------ Supplied data ------
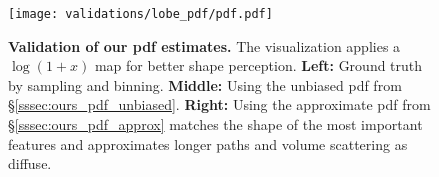 \begin{figure}[t]
	\centering
	\texttt{[image: validations/lobe\_pdf/pdf.pdf]}
	\caption{\textbf{Validation of our pdf estimates.} The visualization applies a $\log(1+x)$ map for better shape perception. \textbf{Left:} Ground truth by sampling and binning. \textbf{Middle:} Using the unbiased pdf from \S\ref{sssec:ours_pdf_unbiased}. \textbf{Right:} Using the approximate pdf from \S\ref{sssec:ours_pdf_approx} matches the shape of the most important features and approximates longer paths and volume scattering as diffuse.}
	\label{fig:pdf-validate}
\end{figure}
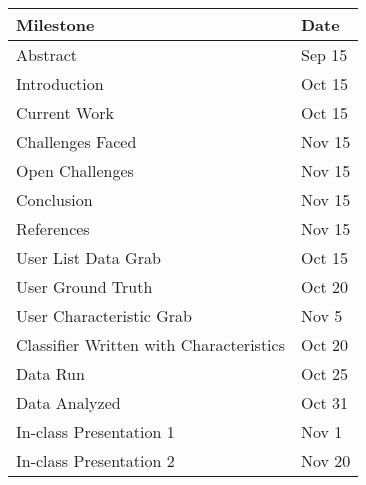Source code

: \begin{table} [h]
\centering
    \begin{tabular}{|l|l|}
    \hline
    Milestone                               & Date    \\ \hline
    Abstract                                & Sep 15 \\
    Introduction                            & Oct 15  \\
    Current Work                            & Oct 15  \\
    Challenges Faced                        & Nov 15  \\
    Open Challenges                         & Nov 15  \\
    Conclusion                              & Nov 15  \\
    References                              & Nov 15  \\
    User List Data Grab                     & Oct 15  \\
    User Ground Truth                       & Oct 20  \\
    User Characteristic Grab                & Nov 5   \\
    Classifier Written with Characteristics & Oct 20  \\
    Data Run                                & Oct 25  \\
    Data Analyzed                           & Oct 31  \\
    In-class Presentation 1                 & Nov 1   \\
    In-class Presentation 2                 & Nov 20  \\ \hline
    \end{tabular}
\end{table}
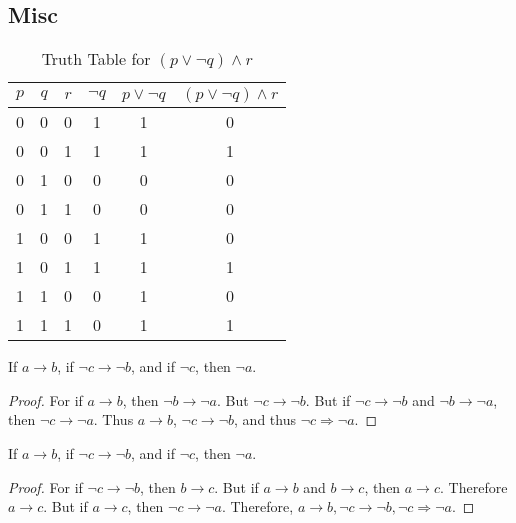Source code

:     \subsection{Misc}
        \begin{table}[H]
            \centering
            \captionsetup{type=table}
            \begin{tabular}{c c c c c c}
                \hline
                $p$&$q$&$r$&$\neg{q}$&$p\lor\neg{q}$&$(p\lor\neg{q})\land{r}$\\
                \hline
                0&0&0&1&1&0\\
                0&0&1&1&1&1\\
                0&1&0&0&0&0\\
                0&1&1&0&0&0\\
                1&0&0&1&1&0\\
                1&0&1&1&1&1\\
                1&1&0&0&1&0\\
                1&1&1&0&1&1\\
                \hline
            \end{tabular}
            \caption{Truth Table for $(p\lor\neg{q})\land{r}$}
            \label{tab:Truth_Table_Example}
        \end{table}
        \begin{theorem}
            If $a\rightarrow{b}$, if $\neg{c}\rightarrow\neg{b}$, and if
            $\neg{c}$, then $\neg{a}$.
        \end{theorem}
        \begin{proof}
            For if $a\rightarrow{b}$, then $\neg{b}\rightarrow\neg{a}$. But
            $\neg{c}\rightarrow\neg{b}$. But if $\neg{c}\rightarrow\neg{b}$ and
            $\neg{b}\rightarrow\neg{a}$, then $\neg{c}\rightarrow\neg{a}$. Thus
            $a\rightarrow{b}$, $\neg{c}\rightarrow\neg{b}$, and thus
            $\neg{c}\Rightarrow\neg{a}$.
        \end{proof}
        \begin{problem}
            If $a\rightarrow{b}$, if $\neg{c}\rightarrow\neg{b}$, and if
            $\neg{c}$, then $\neg{a}$.
        \end{problem}
        \begin{proof}
            For if $\neg c \rightarrow \neg b$, then $b\rightarrow c$. But if
            $a\rightarrow b$ and $b\rightarrow c$, then $a\rightarrow c$.
            Therefore $a\rightarrow c$. But if $a\rightarrow c$, then
            $\neg c \rightarrow \neg a$. Therefore,
            $a\rightarrow b,\neg c\rightarrow\neg b,\neg c\Rightarrow\neg a$.
        \end{proof}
------
Every line above should be returned exactly; the pictures stay out.

=== Expected answer ===
 \begin{figure}[t]
	\centering
	\texttt{[image: validations/lobe\_pdf/pdf.pdf]}
	\caption{\textbf{Validation of our pdf estimates.} The visualization applies a $\log(1+x)$ map for better shape perception. \textbf{Left:} Ground truth by sampling and binning. \textbf{Middle:} Using the unbiased pdf from \S\ref{sssec:ours_pdf_unbiased}. \textbf{Right:} Using the approximate pdf from \S\ref{sssec:ours_pdf_approx} matches the shape of the most important features and approximates longer paths and volume scattering as diffuse.}
	\label{fig:pdf-validate}
\end{figure}
Source code

: \begin{table} [h]
\centering
    \begin{tabular}{|l|l|}
    \hline
    Milestone                               & Date    \\ \hline
    Abstract                                & Sep 15 \\
    Introduction                            & Oct 15  \\
    Current Work                            & Oct 15  \\
    Challenges Faced                        & Nov 15  \\
    Open Challenges                         & Nov 15  \\
    Conclusion                              & Nov 15  \\
    References                              & Nov 15  \\
    User List Data Grab                     & Oct 15  \\
    User Ground Truth                       & Oct 20  \\
    User Characteristic Grab                & Nov 5   \\
    Classifier Written with Characteristics & Oct 20  \\
    Data Run                                & Oct 25  \\
    Data Analyzed                           & Oct 31  \\
    In-class Presentation 1                 & Nov 1   \\
    In-class Presentation 2                 & Nov 20  \\ \hline
    \end{tabular}
\end{table}
Source code

:     \subsection{Misc}
        \begin{table}[H]
            \centering
            \captionsetup{type=table}
            \begin{tabular}{c c c c c c}
                \hline
                $p$&$q$&$r$&$\neg{q}$&$p\lor\neg{q}$&$(p\lor\neg{q})\land{r}$\\
                \hline
                0&0&0&1&1&0\\
                0&0&1&1&1&1\\
                0&1&0&0&0&0\\
                0&1&1&0&0&0\\
                1&0&0&1&1&0\\
                1&0&1&1&1&1\\
                1&1&0&0&1&0\\
                1&1&1&0&1&1\\
                \hline
            \end{tabular}
            \caption{Truth Table for $(p\lor\neg{q})\land{r}$}
            \label{tab:Truth_Table_Example}
        \end{table}
        \begin{theorem}
            If $a\rightarrow{b}$, if $\neg{c}\rightarrow\neg{b}$, and if
            $\neg{c}$, then $\neg{a}$.
        \end{theorem}
        \begin{proof}
            For if $a\rightarrow{b}$, then $\neg{b}\rightarrow\neg{a}$. But
            $\neg{c}\rightarrow\neg{b}$. But if $\neg{c}\rightarrow\neg{b}$ and
            $\neg{b}\rightarrow\neg{a}$, then $\neg{c}\rightarrow\neg{a}$. Thus
            $a\rightarrow{b}$, $\neg{c}\rightarrow\neg{b}$, and thus
            $\neg{c}\Rightarrow\neg{a}$.
        \end{proof}
        \begin{problem}
            If $a\rightarrow{b}$, if $\neg{c}\rightarrow\neg{b}$, and if
            $\neg{c}$, then $\neg{a}$.
        \end{problem}
        \begin{proof}
            For if $\neg c \rightarrow \neg b$, then $b\rightarrow c$. But if
            $a\rightarrow b$ and $b\rightarrow c$, then $a\rightarrow c$.
            Therefore $a\rightarrow c$. But if $a\rightarrow c$, then
            $\neg c \rightarrow \neg a$. Therefore,
            $a\rightarrow b,\neg c\rightarrow\neg b,\neg c\Rightarrow\neg a$.
        \end{proof}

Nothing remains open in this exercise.